• Work item: Search the data below for the string "Exécution" and copy all lines where it shows up.

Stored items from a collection
---+---

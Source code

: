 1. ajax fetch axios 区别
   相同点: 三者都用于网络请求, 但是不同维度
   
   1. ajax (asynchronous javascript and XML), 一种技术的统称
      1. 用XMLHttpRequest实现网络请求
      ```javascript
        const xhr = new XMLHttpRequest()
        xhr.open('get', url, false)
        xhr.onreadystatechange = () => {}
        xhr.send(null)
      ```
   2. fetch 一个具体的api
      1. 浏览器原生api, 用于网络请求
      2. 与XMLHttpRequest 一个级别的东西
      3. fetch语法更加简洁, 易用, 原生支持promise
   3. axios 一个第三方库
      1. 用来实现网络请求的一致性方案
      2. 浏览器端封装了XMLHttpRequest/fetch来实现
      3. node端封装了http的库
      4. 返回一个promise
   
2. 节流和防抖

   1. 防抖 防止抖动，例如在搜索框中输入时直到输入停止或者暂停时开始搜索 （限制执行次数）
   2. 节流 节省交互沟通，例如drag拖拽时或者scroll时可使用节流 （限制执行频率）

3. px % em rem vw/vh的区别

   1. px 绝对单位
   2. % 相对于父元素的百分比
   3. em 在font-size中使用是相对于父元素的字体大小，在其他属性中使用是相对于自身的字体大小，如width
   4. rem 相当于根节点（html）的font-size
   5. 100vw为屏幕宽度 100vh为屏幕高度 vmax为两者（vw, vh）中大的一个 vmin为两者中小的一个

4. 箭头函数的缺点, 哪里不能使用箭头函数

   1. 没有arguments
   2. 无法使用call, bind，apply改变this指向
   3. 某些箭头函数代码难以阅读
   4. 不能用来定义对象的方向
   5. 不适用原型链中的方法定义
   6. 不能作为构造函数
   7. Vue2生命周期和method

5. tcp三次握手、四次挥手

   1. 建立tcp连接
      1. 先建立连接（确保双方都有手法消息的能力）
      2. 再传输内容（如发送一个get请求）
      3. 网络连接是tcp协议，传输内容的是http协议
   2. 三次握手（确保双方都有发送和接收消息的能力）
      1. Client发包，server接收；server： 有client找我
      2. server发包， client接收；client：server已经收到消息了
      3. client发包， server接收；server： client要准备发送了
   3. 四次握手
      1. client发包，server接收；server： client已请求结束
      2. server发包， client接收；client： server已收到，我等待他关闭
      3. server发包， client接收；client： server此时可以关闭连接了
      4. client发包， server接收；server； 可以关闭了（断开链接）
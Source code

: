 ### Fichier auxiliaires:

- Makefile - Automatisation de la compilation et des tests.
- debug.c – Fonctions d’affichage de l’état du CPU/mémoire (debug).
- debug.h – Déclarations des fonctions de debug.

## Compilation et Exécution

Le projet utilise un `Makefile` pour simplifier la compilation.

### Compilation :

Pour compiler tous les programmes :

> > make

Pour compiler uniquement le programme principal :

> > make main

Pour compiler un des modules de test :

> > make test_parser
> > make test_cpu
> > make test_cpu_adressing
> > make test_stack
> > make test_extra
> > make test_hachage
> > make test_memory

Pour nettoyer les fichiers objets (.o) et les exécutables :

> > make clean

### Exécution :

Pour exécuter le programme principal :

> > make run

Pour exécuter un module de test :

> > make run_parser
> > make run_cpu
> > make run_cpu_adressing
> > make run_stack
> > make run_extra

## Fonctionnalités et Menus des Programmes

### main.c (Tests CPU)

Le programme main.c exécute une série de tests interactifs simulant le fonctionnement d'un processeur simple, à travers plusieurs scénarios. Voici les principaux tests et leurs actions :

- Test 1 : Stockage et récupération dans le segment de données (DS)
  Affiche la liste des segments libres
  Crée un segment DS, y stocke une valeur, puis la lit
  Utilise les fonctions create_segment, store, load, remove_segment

---+---

• Task solution:
## Compilation et Exécution
### Exécution :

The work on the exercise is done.